After many years of hard work on general education reform and months of formulating this particular plan, Wheaton’s Faculty and Student Government passed a proposal that creates new general education curriculum: Christ at the Core: Liberal Arts at Wheaton College. This program will significantly change how Wheaton approaches general education. It is comprised of three parts. These are the Shared Core, which is a series of innovative courses that all students will take, the Core Competencies, which largely resemble the Competencies we take now, and the Thematic Core, which completely reimagines our current distributional requirements to allow more creativity and flexibility for students. The introduction of the Thematic Core will greatly reduce the number of credits needed to fulfill the General Education requirement, meeting them in as few as twelve extra credit hours.
Together, these pieces form a cohesive program that allows students to engage the liberal arts in fresh new ways. The full proposal can be found on the Wheaton Intranet under “Announcements.” This is a significant step forward, as, according to Dr. Lynn Cooper of the communications department, general education has remained in the same basic structure since the 1920s.

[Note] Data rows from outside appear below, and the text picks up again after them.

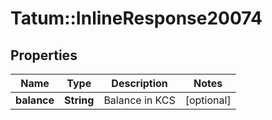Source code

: # Tatum::InlineResponse20074

## Properties
Name | Type | Description | Notes
------------ | ------------- | ------------- | -------------
**balance** | **String** | Balance in KCS | [optional] 

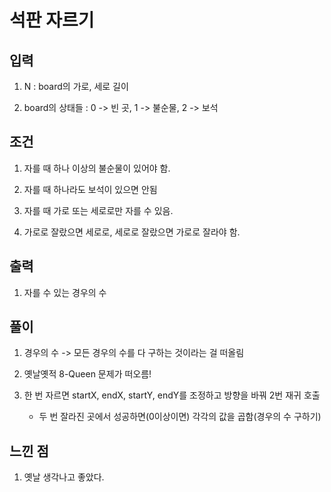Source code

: # 석판 자르기

## 입력

1. N : board의 가로, 세로 길이

2. board의 상태들 : 0 -> 빈 곳, 1 -> 불순물, 2 -> 보석

## 조건

1. 자를 때 하나 이상의 불순물이 있어야 함.

2. 자를 때 하나라도 보석이 있으면 안됨

3. 자를 때 가로 또는 세로로만 자를 수 있음.

4. 가로로 잘랐으면 세로로, 세로로 잘랐으면 가로로 잘라야 함.

## 출력

1. 자를 수 있는 경우의 수

## 풀이

1. 경우의 수 -> 모든 경우의 수를 다 구하는 것이라는 걸 떠올림

2. 옛날옛적 8-Queen 문제가 떠오름!

3. 한 번 자르면 startX, endX, startY, endY를 조정하고 방향을 바꿔 2번 재귀 호출

    - 두 번 잘라진 곳에서 성공하면(0이상이면) 각각의 값을 곱함(경우의 수 구하기)

## 느낀 점

1. 옛날 생각나고 좋았다.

Dr. Roger Lundin of the English department shared his input that, “When (the proposal) is adopted, the new core curriculum will give greater flexibility to students and faculty alike. Students will be able to shape their core (general education) training to fit more closely with their educational objectives and intellectual interests. At the same time, the new program will encourage individual faculty members and their departments to be more innovative, integrative, and interdisciplinary in the way they approach teaching and student learning. As my colleague Jim Wilhoit and student Abby Canfield both claimed in their presentation, this curriculum represents a ‘win for faculty’ as well as a ‘win for students.’”
According to Summit Student Representative and EVP of Educational Policies Abigail Canfield, students were listened to and taken seriously throughout the creation of the Christ at the Core proposal. Canfield, a senior, stated that, “Serving on the Gen Ed Summit Committee has been a joy and an honor for me, and SG has had many other formal opportunities to speak into the proposal.”
On Nov. 5, Student Government decided to use their twelve votes to support Christ at the Core. They made this decision based on their confidence in the program and the belief that it will be a benefit to the student body. Additionally, they received much positive feedback from students, especially at the General Education Information Night two weeks ago.
Over the next six months, several committees will continue to refine the learning objectives, or “outcomes,” for each piece of the curriculum. Each of these committees will include a student representative who will play an important role in the process. The curriculumwill be fully implemented during the 2016-2017 school year.
Student Government has encouraged students to keep an eye out for emails from them with more information and opportunities for students to give feedback on general education reform. Canfield added, “As always, SG would love to hear from you.”